Dr. Sussan Siavoshi, a political science professor at Trinity University, informed my class at the start of the semester that we would be required to subscribe to a newspaper and follow the news of any single foreign country for the entire term. Our research would culminate in a final paper.
I grew up in a household that prized its newspaper subscription, so I had been a casual consumer of news for as long as I could read. But like most Americans, I just skimmed the headlines of stories with international datelines. Many parts of the world only seemed to show up in stories related to war and conflict, and my eyes tended to glaze over the steady stream of bad news.
The former Yugoslavia was crumbling at the time. I chose Bosnia and Herzegovina for the assignment, fascinated by the region's history and the unrest in a multiethnic, multireligious society. I picked the Christian Science Monitor, then a daily paper with robust international coverage, as my news source.
I had a superficial understanding of the crisis unfolding in the Balkans. But once I started following the news vigilantly, I became emotionally entrenched in it. As luck would have it, I had subscribed to a publication that was heavily invested in covering my chosen country: The year I graduated college, David Rohde won the Monitor a Pulitzer Prize for International Reporting for his reporting of the slaughter of thousands of Bosnian Muslims in the Srebrenica genocide.
It was the daily reading about the march toward this genocide, the growing support for ethnic cleansing, that was haunting me as a young college student.
My high school history class had been my introduction to the horrifying scale of human cruelty. I remember holding my head in my hands when I began to grasp the magnitude of the genocides detailed in our textbooks.
How could the world be letting this happen again?
That was the question that led me to my professor's office. I told her that I was having trouble sleeping. I felt helpless, hopeless, complicit and depressed from following this war so closely. She handed me a tissue and reached for one herself.
I don't remember what she said in response to my questions, but I do remember her compassion. I remember feeling like my grief over something unconnected to myself was legitimate. She gave me permission to ask difficult questions to which there were no easy answers.
The assignment was designed to teach us how to take a sustained interest in things outside our circle. The point was to learn to make connections -- global, historical, political and personal. This is how you teach young people to think about the world in an informed and critical way. In a time when universities are caught in a facilities arms race to attract students, they ought to remember that their most valuable assets are people.

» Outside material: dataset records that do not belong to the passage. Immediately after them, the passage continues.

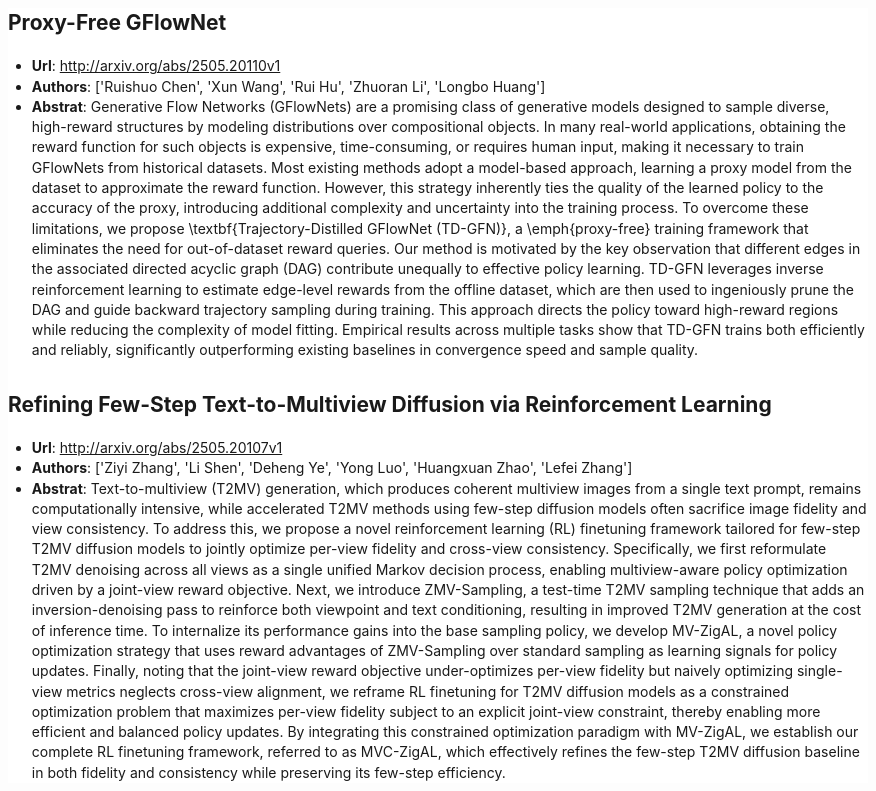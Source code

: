 




## Proxy-Free GFlowNet
- **Url**: http://arxiv.org/abs/2505.20110v1
- **Authors**: ['Ruishuo Chen', 'Xun Wang', 'Rui Hu', 'Zhuoran Li', 'Longbo Huang']
- **Abstrat**: Generative Flow Networks (GFlowNets) are a promising class of generative models designed to sample diverse, high-reward structures by modeling distributions over compositional objects. In many real-world applications, obtaining the reward function for such objects is expensive, time-consuming, or requires human input, making it necessary to train GFlowNets from historical datasets. Most existing methods adopt a model-based approach, learning a proxy model from the dataset to approximate the reward function. However, this strategy inherently ties the quality of the learned policy to the accuracy of the proxy, introducing additional complexity and uncertainty into the training process. To overcome these limitations, we propose \textbf{Trajectory-Distilled GFlowNet (TD-GFN)}, a \emph{proxy-free} training framework that eliminates the need for out-of-dataset reward queries. Our method is motivated by the key observation that different edges in the associated directed acyclic graph (DAG) contribute unequally to effective policy learning. TD-GFN leverages inverse reinforcement learning to estimate edge-level rewards from the offline dataset, which are then used to ingeniously prune the DAG and guide backward trajectory sampling during training. This approach directs the policy toward high-reward regions while reducing the complexity of model fitting. Empirical results across multiple tasks show that TD-GFN trains both efficiently and reliably, significantly outperforming existing baselines in convergence speed and sample quality.





## Refining Few-Step Text-to-Multiview Diffusion via Reinforcement Learning
- **Url**: http://arxiv.org/abs/2505.20107v1
- **Authors**: ['Ziyi Zhang', 'Li Shen', 'Deheng Ye', 'Yong Luo', 'Huangxuan Zhao', 'Lefei Zhang']
- **Abstrat**: Text-to-multiview (T2MV) generation, which produces coherent multiview images from a single text prompt, remains computationally intensive, while accelerated T2MV methods using few-step diffusion models often sacrifice image fidelity and view consistency. To address this, we propose a novel reinforcement learning (RL) finetuning framework tailored for few-step T2MV diffusion models to jointly optimize per-view fidelity and cross-view consistency. Specifically, we first reformulate T2MV denoising across all views as a single unified Markov decision process, enabling multiview-aware policy optimization driven by a joint-view reward objective. Next, we introduce ZMV-Sampling, a test-time T2MV sampling technique that adds an inversion-denoising pass to reinforce both viewpoint and text conditioning, resulting in improved T2MV generation at the cost of inference time. To internalize its performance gains into the base sampling policy, we develop MV-ZigAL, a novel policy optimization strategy that uses reward advantages of ZMV-Sampling over standard sampling as learning signals for policy updates. Finally, noting that the joint-view reward objective under-optimizes per-view fidelity but naively optimizing single-view metrics neglects cross-view alignment, we reframe RL finetuning for T2MV diffusion models as a constrained optimization problem that maximizes per-view fidelity subject to an explicit joint-view constraint, thereby enabling more efficient and balanced policy updates. By integrating this constrained optimization paradigm with MV-ZigAL, we establish our complete RL finetuning framework, referred to as MVC-ZigAL, which effectively refines the few-step T2MV diffusion baseline in both fidelity and consistency while preserving its few-step efficiency.



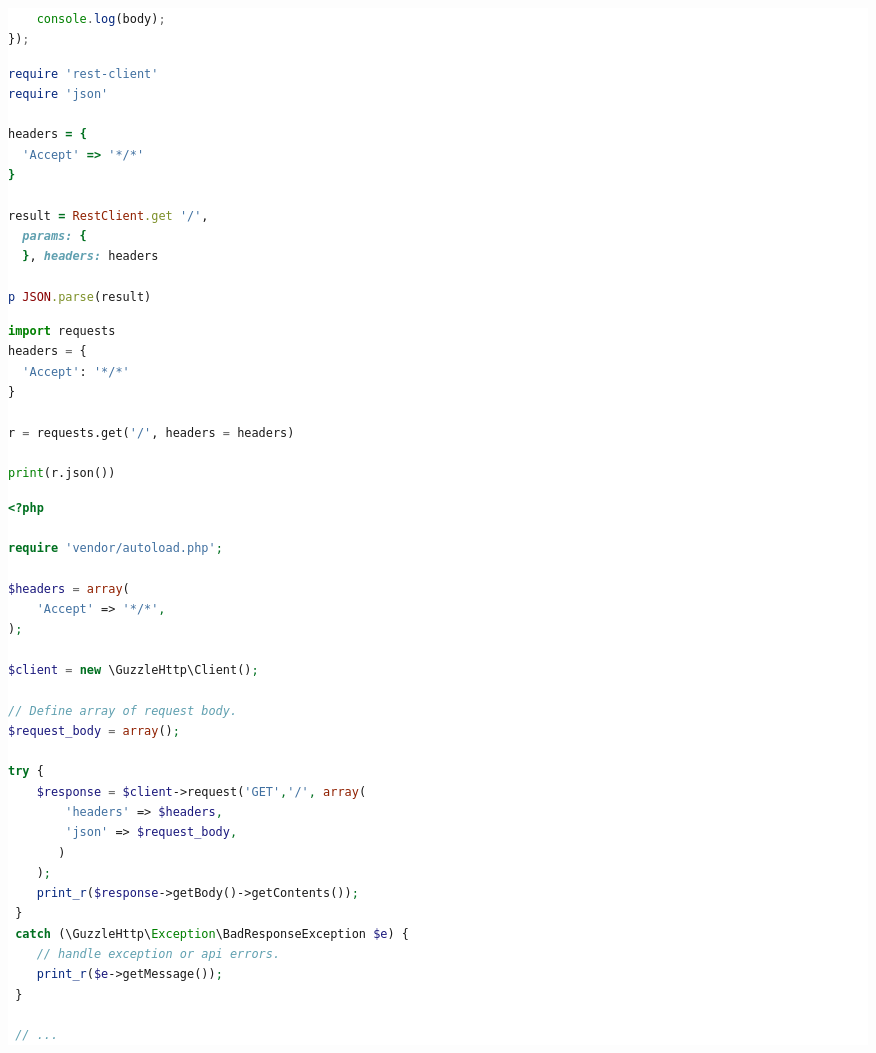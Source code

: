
 ```javascript
    console.log(body);
});

```

```ruby
require 'rest-client'
require 'json'

headers = {
  'Accept' => '*/*'
}

result = RestClient.get '/',
  params: {
  }, headers: headers

p JSON.parse(result)

```

```python
import requests
headers = {
  'Accept': '*/*'
}

r = requests.get('/', headers = headers)

print(r.json())

```

```php
<?php

require 'vendor/autoload.php';

$headers = array(
    'Accept' => '*/*',
);

$client = new \GuzzleHttp\Client();

// Define array of request body.
$request_body = array();

try {
    $response = $client->request('GET','/', array(
        'headers' => $headers,
        'json' => $request_body,
       )
    );
    print_r($response->getBody()->getContents());
 }
 catch (\GuzzleHttp\Exception\BadResponseException $e) {
    // handle exception or api errors.
    print_r($e->getMessage());
 }

 // ...

```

For parents worried about which colleges will give their child the best shot in life: Look for the ones with professors who really care about their students. Relationships -- with their professors and their peers -- are transformative for students.
I turned in my term paper, and I added an international studies major after Siavoshi's class.
I recently found myself again in Siavoshi's office, again in a time of political turbulence. We had an unplanned, serendipitous meeting: She was on campus when I was picking up my daughter from a camp. We hadn't spoken since I had been her student, decades earlier.
I told her I was worried about terrorist attacks at home and abroad, and the political opportunism that sought to tear us apart rather than unite us during these uncertain and scary times. I shared my concerns about my own children, who would hopefully be college students one day.
Again, her wisdom and compassion comforted me.
Siavoshi said she reads the news rather than watching it on television. She knows when to disengage from reporting on tragedies and horror stories. She reminds herself of all the other groups who are vulnerable, remembering the power in building alliances. Sticking up for others is a way of sticking up for yourself.
We are not alone, she said, in our worries or our heartache about the pain in the world.
Twenty years later, I needed to hear that again.